Una dosis del ingrediente alucinógeno en los “hongos mágicos” puede ayudar a algunas personas con anorexia a superar su obsesión por la imagen corporal, sugiere un estudio preliminar.

El estudio, realizado con solo 10 mujeres con anorexia, probó los efectos de una única dosis de psilocibina junto con sesiones de asesoramiento psicológico.

Los investigadores encontraron que el tratamiento parecía seguro, ya que las pacientes calificaron la experiencia como positiva.

Y en tres meses, cuatro de las 10 mujeres tuvieron una mejora significativa en su “patología” del trastorno alimentario. Esto significa que ciertos comportamientos relacionados con el trastorno alimentario, incluyendo la obsesión por el peso y la forma del cuerpo, mejoraron hasta el punto de ser similares a los de las personas sin trastorno alimentario.

Sin embargo, los expertos señalaron que hay muchas advertencias en los hallazgos.

El ensayo de fase 1 fue pequeño y diseñado principalmente para asegurarse de que el tratamiento fuera factible y seguro. Por lo tanto, no se pueden sacar conclusiones sobre su efectividad.

Sin embargo, los hallazgos preliminares indican que vale la pena estudiar más la psilocibina, dijo la Dra. Evelyn Attia, directora del Centro de Trastornos Alimentarios de la Universidad de Columbia y Weill Cornell Medicine, en la ciudad de Nueva York.

“Me gustaría mucho que esto se estudiara más”, dijo.

Attia, que no participó en el estudio, también forma parte de la Asociación Nacional de Trastornos de la Alimentación (NEDA, por sus siglas en inglés).

En cualquier momento dado, alrededor del 0,4% de las mujeres jóvenes y el 0,1% de los hombres jóvenes sufren de anorexia, según NEDA. Las personas con anorexia se obsesionan con el peso y la comida, y generalmente tienen una imagen distorsionada de su cuerpo.

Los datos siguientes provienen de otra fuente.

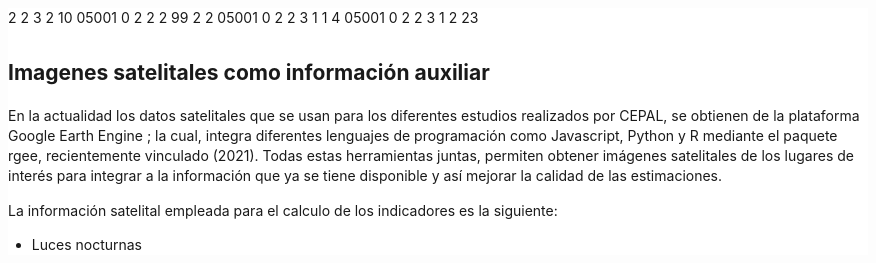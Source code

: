    <td style="text-align:left;"> 2 </td>
   <td style="text-align:left;"> 2 </td>
   <td style="text-align:left;"> 3 </td>
   <td style="text-align:left;"> 2 </td>
   <td style="text-align:right;"> 10 </td>
  </tr>
  <tr>
   <td style="text-align:left;"> 05001 </td>
   <td style="text-align:left;"> 0 </td>
   <td style="text-align:left;"> 2 </td>
   <td style="text-align:left;"> 2 </td>
   <td style="text-align:left;"> 2 </td>
   <td style="text-align:left;"> 99 </td>
   <td style="text-align:left;"> 2 </td>
   <td style="text-align:right;"> 2 </td>
  </tr>
  <tr>
   <td style="text-align:left;"> 05001 </td>
   <td style="text-align:left;"> 0 </td>
   <td style="text-align:left;"> 2 </td>
   <td style="text-align:left;"> 2 </td>
   <td style="text-align:left;"> 3 </td>
   <td style="text-align:left;"> 1 </td>
   <td style="text-align:left;"> 1 </td>
   <td style="text-align:right;"> 4 </td>
  </tr>
  <tr>
   <td style="text-align:left;"> 05001 </td>
   <td style="text-align:left;"> 0 </td>
   <td style="text-align:left;"> 2 </td>
   <td style="text-align:left;"> 2 </td>
   <td style="text-align:left;"> 3 </td>
   <td style="text-align:left;"> 1 </td>
   <td style="text-align:left;"> 2 </td>
   <td style="text-align:right;"> 23 </td>
  </tr>
</tbody>
</table>


## Imagenes satelitales como información auxiliar

En la actualidad los datos satelitales que se usan para los diferentes estudios realizados por CEPAL, se obtienen de la plataforma Google Earth Engine ; la cual, integra diferentes lenguajes de programación como Javascript, Python y R mediante el paquete rgee, recientemente vinculado (2021). Todas estas herramientas juntas, permiten obtener imágenes satelitales de los lugares de interés para integrar a la información que ya se tiene disponible y así mejorar la calidad de las estimaciones.

La información satelital empleada para el calculo de los indicadores es la siguiente: 


-   Luces nocturnas 
    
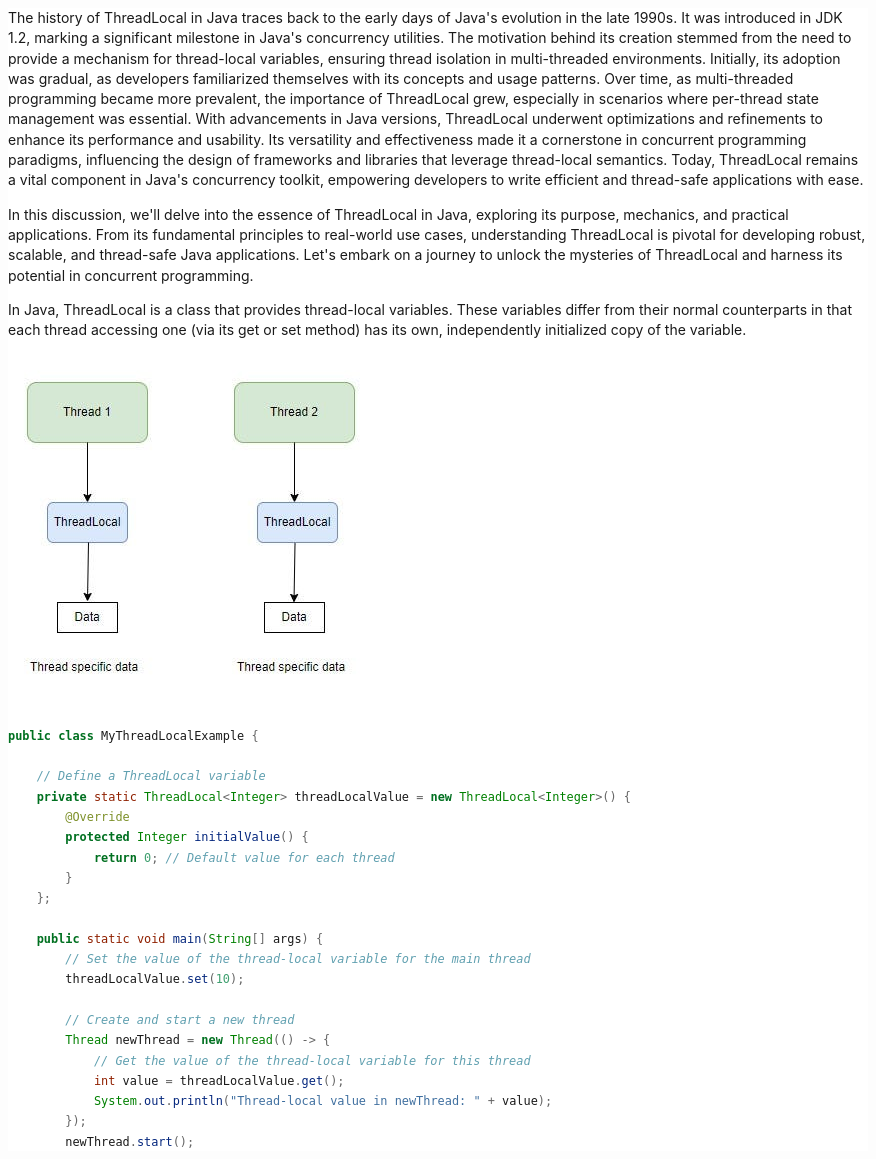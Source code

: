 The history of ThreadLocal in Java traces back to the early days of Java's evolution in the late 1990s. It was introduced in JDK 1.2, marking a significant milestone in Java's concurrency utilities. The motivation behind its creation stemmed from the need to provide a mechanism for thread-local variables, ensuring thread isolation in multi-threaded environments. Initially, its adoption was gradual, as developers familiarized themselves with its concepts and usage patterns. Over time, as multi-threaded programming became more prevalent, the importance of ThreadLocal grew, especially in scenarios where per-thread state management was essential. With advancements in Java versions, ThreadLocal underwent optimizations and refinements to enhance its performance and usability. Its versatility and effectiveness made it a cornerstone in concurrent programming paradigms, influencing the design of frameworks and libraries that leverage thread-local semantics. Today, ThreadLocal remains a vital component in Java's concurrency toolkit, empowering developers to write efficient and thread-safe applications with ease.

In this discussion, we'll delve into the essence of ThreadLocal in Java, exploring its purpose, mechanics, and practical applications. From its fundamental principles to real-world use cases, understanding ThreadLocal is pivotal for developing robust, scalable, and thread-safe Java applications. Let's embark on a journey to unlock the mysteries of ThreadLocal and harness its potential in concurrent programming.

In Java, ThreadLocal is a class that provides thread-local variables. These variables differ from their normal counterparts in that each thread accessing one (via its get or set method) has its own, independently initialized copy of the variable.

![image](/assets/img/threadlocal/thread_local.jpeg)

```java
public class MyThreadLocalExample {

    // Define a ThreadLocal variable
    private static ThreadLocal<Integer> threadLocalValue = new ThreadLocal<Integer>() {
        @Override
        protected Integer initialValue() {
            return 0; // Default value for each thread
        }
    };

    public static void main(String[] args) {
        // Set the value of the thread-local variable for the main thread
        threadLocalValue.set(10);

        // Create and start a new thread
        Thread newThread = new Thread(() -> {
            // Get the value of the thread-local variable for this thread
            int value = threadLocalValue.get();
            System.out.println("Thread-local value in newThread: " + value);
        });
        newThread.start();
```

Restringen severamente lo que y cuánto comerán, a menudo hasta el punto de volverse peligrosamente bajo peso.

“La anorexia es realmente, realmente difícil de tratar”, dijo la investigadora principal Stephanie Knatz Peck, profesora clínica asociada en el Centro de Tratamiento e Investigación de Trastornos Alimentarios de la Universidad de California en San Diego.

Las personas con anorexia, explicó, a menudo se sienten “ambivalentes” sobre el tratamiento porque sus comportamientos arraigados son precisamente las cosas que les hacen sentir mejor. Y aunque las terapias psicológicas estándar pueden ayudar a muchas personas a desarrollar actitudes más saludables hacia la comida y sus cuerpos, no siempre son efectivas.

“Nuestros tratamientos a menudo fallan en los pacientes”, dijo Peck, señalando que aproximadamente el 20% de las personas con anorexia desarrollan una condición crónica.

Por lo tanto, existe una gran necesidad de opciones innovadoras, explicó.

Entra la psilocibina. Como ingrediente activo en los llamados hongos mágicos, la sustancia ha sido utilizada durante mucho tiempo recreativamente como un alucinógeno, lo que significa que altera las percepciones de las personas sobre su entorno, sus propios pensamientos y sentimientos. Esto podría terminar mal si los usuarios creen que pueden volar, por ejemplo.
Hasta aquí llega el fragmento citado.